Highlighting the need for inclusivity, the prime minister emphasised that economically disadvantaged individuals should be prioritised in the government-supported electric vehicle schemes.

He further directed the launch of a public awareness campaign to educate citizens about the government assistance programmes for obtaining electric vehicles.

To ensure safety and performance, the prime minister instructed that the electric bikes, rickshaws and loaders to be provided under the proposed scheme must meet high-quality and safety standards.

A briefing was given in the meeting regarding the current status of the industry in the country related to the manufacturing of electric vehicles and the government’s supportive measures to make them accessible to the common people.

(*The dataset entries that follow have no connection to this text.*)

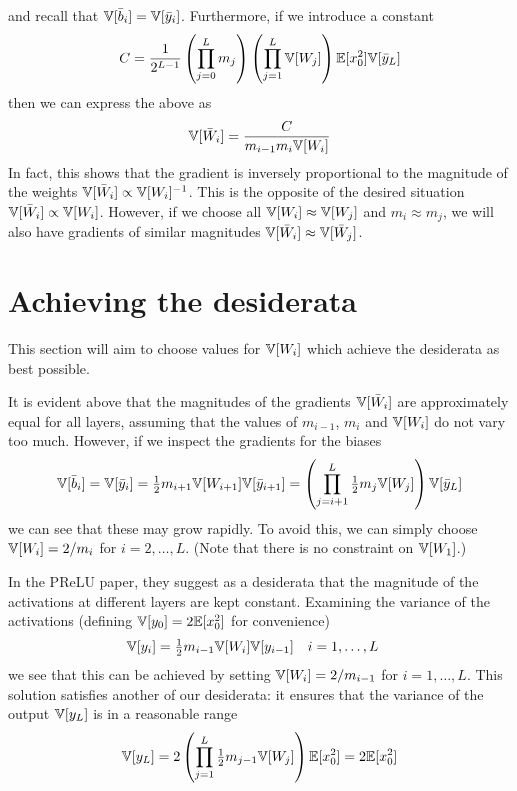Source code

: and recall that $\mathbb{V}[\bar{b}_{i}] = \mathbb{V}[\bar{y}_{i}]$.
Furthermore, if we introduce a constant
\begin{equation}
C = \frac{1}{2^{L-1}} \left(\prod_{j=0}^{L} m_{j} \right) \left(\prod_{j=1}^{L} \mathbb{V}[W_{j}] \right)
  \mathbb{E}[x_{0}^2] \mathbb{V}[\bar{y}_{L}]
\end{equation}
then we can express the above as
\begin{equation}
\mathbb{V}[\bar{W}_{i}] = \frac{C}{m_{i-1} m_{i} \mathbb{V}[W_{i}]}
\end{equation}
In fact, this shows that the gradient is inversely proportional to the magnitude of the weights $\mathbb{V}[\bar{W}_{i}] \propto \mathbb{V}[W_{i}]^{-1}$.
This is the opposite of the desired situation $\mathbb{V}[\bar{W}_{i}] \propto \mathbb{V}[W_{i}]$.
However, if we choose all $\mathbb{V}[W_{i}] \approx \mathbb{V}[W_{j}]$ and $m_{i} \approx m_{j}$, we will also have gradients of similar magnitudes $\mathbb{V}[\bar{W}_{i}] \approx \mathbb{V}[\bar{W}_{j}]$.

\section{Achieving the desiderata}

This section will aim to choose values for $\mathbb{V}[W_{i}]$ which achieve the desiderata as best possible.

It is evident above that the magnitudes of the gradients $\mathbb{V}[\bar{W}_{i}]$ are approximately equal for all layers, assuming that the values of $m_{i-1}$, $m_{i}$ and $\mathbb{V}[W_{i}]$ do not vary too much.
However, if we inspect the gradients for the biases
\begin{equation}
\mathbb{V}[\bar{b}_{i}] = \mathbb{V}[\bar{y}_{i}] =\tfrac{1}{2} m_{i+1} \mathbb{V}[W_{i+1}] \mathbb{V}[\bar{y}_{i+1}] = \left( \prod_{j = i+1}^{L} \tfrac{1}{2} m_{j} \mathbb{V}[W_{j}] \right) \mathbb{V}[\bar{y}_{L}]
\end{equation}
we can see that these may grow rapidly.
To avoid this, we can simply choose $\mathbb{V}[W_{i}] = 2 / m_{i}$ for $i = 2, \dots, L$.
(Note that there is no constraint on $\mathbb{V}[W_{1}]$.)

In the PReLU paper, they suggest as a desiderata that the magnitude of the activations at different layers are kept constant.
Examining the variance of the activations (defining $\mathbb{V}[y_{0}] = 2 \mathbb{E}[x_{0}^2]$ for convenience)
\begin{align}
\mathbb{V}[y_{i}] & = \tfrac{1}{2} m_{i - 1} \mathbb{V}[W_{i}] \mathbb{V}[y_{i - 1}] && i = 1, \dots, L
\end{align}
we see that this can be achieved by setting $\mathbb{V}[W_{i}] = 2 / m_{i-1}$ for $i = 1, \dots, L$.
This solution satisfies another of our desiderata: it ensures that the variance of the output $\mathbb{V}[y_{L}]$ is in a reasonable range
\begin{equation}
\mathbb{V}[y_{L}] = 2 \left( \prod_{j = 1}^{L} \tfrac{1}{2} m_{j - 1} \mathbb{V}[W_{j}] \right) \mathbb{E}[x_{0}^2] = 2 \mathbb{E}[x_{0}^2]
\end{equation}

It was informed in the meeting that the government was taking steps to facilitate the acquisition of electric bikes, rickshaws and loaders through low-cost loans and easy terms.

More than 100,000 electric bikes and over 300,000 and loaders would be made available to the public under easy loans and at low costs through government support.

The meeting was informed that under this scheme, students who perform well at the intermediate level in educational boards across the country, including the federal board, would be provided free electric bikes.

It was also informed that a special quota of 25 percent had been allocated for women in this scheme, while the remaining quota had been distributed among the provinces based on population ratios.

The prime minister directed to increase Balochistan’s quota up to 10 percent.

Furthermore, the meeting was informed that due to this scheme, four new battery manufacturing companies were commencing operations in the country, which will create new business opportunities and employment in Pakistan.

The prime minister instructed to ensure the timely launch of this scheme based on these proposals.

The meeting was attended by Federal ministers Ahad Khan Cheema, Attaullah Tarar, Special Assistant Haroon Akhtar, Chief Coordinator Mosharraf Zaidi and other senior officials.